● **Assigned task**
Copy out each line in the listing below where the word "host" appears.

● **Record extracts**

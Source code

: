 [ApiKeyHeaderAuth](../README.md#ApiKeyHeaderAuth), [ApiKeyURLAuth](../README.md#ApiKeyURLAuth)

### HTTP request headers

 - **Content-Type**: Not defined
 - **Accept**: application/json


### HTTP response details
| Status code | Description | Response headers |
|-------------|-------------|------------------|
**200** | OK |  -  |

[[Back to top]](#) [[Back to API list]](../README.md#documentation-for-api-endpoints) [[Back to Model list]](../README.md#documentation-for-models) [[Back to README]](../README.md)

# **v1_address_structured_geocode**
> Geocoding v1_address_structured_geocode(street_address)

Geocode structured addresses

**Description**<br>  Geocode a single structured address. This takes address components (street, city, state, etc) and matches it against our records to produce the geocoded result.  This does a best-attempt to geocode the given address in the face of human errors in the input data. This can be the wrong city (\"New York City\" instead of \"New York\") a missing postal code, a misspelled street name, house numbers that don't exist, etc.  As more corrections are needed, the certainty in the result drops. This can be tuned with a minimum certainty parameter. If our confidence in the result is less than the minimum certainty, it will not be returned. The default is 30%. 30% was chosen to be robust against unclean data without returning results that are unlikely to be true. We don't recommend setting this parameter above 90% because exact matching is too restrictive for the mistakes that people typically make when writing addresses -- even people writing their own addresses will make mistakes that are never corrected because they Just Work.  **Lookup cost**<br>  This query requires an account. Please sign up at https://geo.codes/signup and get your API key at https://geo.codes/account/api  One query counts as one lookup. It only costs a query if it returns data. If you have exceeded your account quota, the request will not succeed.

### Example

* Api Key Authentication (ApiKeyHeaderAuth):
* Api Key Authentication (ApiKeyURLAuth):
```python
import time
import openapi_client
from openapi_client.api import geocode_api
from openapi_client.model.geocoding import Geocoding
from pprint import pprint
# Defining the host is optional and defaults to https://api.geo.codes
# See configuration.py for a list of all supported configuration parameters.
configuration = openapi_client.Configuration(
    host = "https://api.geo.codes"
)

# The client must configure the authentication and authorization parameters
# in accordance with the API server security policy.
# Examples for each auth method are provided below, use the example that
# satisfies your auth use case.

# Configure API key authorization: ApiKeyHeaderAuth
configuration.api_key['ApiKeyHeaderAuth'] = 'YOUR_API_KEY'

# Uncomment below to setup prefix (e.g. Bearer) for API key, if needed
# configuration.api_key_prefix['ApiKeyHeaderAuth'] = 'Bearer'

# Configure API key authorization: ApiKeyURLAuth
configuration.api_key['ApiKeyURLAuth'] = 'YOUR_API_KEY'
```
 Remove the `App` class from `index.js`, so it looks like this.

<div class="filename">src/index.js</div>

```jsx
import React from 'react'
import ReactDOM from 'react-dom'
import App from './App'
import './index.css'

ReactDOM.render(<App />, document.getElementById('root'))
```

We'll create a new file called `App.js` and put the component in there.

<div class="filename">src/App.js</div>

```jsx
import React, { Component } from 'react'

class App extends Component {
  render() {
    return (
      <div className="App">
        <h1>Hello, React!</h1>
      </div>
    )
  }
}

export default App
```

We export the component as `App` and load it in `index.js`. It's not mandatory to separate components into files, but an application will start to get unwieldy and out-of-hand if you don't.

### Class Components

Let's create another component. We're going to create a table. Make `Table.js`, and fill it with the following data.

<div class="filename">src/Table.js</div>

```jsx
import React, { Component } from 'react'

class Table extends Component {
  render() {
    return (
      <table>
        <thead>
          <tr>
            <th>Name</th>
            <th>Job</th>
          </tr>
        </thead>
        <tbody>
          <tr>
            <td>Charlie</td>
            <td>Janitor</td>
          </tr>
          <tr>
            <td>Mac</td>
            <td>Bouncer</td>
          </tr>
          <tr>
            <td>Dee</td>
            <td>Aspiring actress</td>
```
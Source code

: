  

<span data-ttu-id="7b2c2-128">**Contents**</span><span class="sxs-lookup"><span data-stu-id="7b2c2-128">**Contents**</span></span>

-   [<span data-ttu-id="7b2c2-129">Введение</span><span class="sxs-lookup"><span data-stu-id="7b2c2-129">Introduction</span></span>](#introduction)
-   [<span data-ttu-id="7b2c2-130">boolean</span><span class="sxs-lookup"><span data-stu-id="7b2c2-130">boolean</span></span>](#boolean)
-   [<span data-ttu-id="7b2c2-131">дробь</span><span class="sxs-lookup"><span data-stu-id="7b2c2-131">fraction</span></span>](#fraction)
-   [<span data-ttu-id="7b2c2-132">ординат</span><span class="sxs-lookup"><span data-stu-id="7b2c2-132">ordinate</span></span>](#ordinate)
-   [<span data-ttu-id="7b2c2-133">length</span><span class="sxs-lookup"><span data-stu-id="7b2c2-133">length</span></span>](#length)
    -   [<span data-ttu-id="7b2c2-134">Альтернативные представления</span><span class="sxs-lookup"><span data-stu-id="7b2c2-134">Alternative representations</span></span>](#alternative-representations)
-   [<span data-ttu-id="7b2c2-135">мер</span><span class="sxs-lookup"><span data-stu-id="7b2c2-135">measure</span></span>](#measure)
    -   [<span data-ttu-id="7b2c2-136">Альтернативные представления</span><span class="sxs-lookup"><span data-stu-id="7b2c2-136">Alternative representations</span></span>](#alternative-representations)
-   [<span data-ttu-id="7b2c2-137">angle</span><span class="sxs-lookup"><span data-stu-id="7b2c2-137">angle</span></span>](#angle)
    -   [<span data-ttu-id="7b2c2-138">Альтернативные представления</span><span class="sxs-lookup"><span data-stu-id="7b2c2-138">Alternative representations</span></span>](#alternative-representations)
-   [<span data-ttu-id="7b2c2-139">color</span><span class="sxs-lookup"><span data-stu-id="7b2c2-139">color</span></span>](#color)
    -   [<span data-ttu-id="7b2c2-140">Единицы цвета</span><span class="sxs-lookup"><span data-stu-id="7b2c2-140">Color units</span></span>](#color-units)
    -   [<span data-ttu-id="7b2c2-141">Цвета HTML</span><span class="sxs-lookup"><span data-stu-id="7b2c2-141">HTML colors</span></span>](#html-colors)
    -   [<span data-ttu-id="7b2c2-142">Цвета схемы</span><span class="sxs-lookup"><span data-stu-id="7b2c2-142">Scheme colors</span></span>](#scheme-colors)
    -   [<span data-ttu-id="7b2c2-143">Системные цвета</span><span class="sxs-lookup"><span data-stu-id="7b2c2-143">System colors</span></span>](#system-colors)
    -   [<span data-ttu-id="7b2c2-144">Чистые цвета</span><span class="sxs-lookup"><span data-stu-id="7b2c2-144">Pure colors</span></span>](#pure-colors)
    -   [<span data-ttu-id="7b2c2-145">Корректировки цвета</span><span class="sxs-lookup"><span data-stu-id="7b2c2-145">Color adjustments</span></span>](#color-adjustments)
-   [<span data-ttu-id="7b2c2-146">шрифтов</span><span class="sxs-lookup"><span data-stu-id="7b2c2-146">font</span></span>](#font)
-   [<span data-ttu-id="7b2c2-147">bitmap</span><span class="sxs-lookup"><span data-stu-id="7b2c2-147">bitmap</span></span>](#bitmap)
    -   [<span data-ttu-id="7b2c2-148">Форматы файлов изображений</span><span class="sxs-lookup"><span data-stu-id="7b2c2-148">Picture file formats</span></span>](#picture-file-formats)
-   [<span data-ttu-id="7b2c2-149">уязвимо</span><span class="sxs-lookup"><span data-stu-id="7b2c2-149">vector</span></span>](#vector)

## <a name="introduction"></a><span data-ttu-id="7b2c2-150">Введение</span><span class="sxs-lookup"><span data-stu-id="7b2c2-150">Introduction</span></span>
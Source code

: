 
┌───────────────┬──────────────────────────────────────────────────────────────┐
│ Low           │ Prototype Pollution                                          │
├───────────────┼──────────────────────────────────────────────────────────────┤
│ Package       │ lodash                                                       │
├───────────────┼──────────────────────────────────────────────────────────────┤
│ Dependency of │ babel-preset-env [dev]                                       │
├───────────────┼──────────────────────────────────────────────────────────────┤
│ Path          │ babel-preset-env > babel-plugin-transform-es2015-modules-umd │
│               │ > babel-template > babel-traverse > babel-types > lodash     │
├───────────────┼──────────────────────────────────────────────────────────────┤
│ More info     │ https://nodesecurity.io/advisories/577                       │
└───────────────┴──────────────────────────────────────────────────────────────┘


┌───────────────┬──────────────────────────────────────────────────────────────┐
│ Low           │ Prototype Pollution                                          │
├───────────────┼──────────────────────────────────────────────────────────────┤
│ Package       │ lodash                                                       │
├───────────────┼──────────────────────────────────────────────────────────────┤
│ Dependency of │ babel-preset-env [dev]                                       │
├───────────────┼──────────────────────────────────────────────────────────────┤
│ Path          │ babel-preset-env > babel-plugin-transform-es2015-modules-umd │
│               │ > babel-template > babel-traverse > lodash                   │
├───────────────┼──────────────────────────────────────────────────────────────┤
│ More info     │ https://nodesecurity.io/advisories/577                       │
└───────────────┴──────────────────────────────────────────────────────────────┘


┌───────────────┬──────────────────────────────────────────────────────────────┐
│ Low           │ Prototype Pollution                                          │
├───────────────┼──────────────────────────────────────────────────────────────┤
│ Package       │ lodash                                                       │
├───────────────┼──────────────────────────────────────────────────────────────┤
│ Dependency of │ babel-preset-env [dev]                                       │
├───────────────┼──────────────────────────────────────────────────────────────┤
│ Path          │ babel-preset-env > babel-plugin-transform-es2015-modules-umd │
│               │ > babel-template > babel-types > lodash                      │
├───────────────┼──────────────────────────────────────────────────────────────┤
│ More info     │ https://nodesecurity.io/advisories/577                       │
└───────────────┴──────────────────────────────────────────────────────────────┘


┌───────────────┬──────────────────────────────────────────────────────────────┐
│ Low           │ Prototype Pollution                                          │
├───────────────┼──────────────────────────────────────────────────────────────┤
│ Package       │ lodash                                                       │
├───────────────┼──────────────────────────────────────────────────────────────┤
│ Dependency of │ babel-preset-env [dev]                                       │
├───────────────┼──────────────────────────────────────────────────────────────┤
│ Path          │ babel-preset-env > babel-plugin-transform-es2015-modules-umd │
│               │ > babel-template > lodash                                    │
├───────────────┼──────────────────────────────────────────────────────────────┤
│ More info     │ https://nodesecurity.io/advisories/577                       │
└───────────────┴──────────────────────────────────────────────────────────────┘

● **Task solution**
# Defining the host is optional and defaults to https://api.geo.codes
    host = "https://api.geo.codes"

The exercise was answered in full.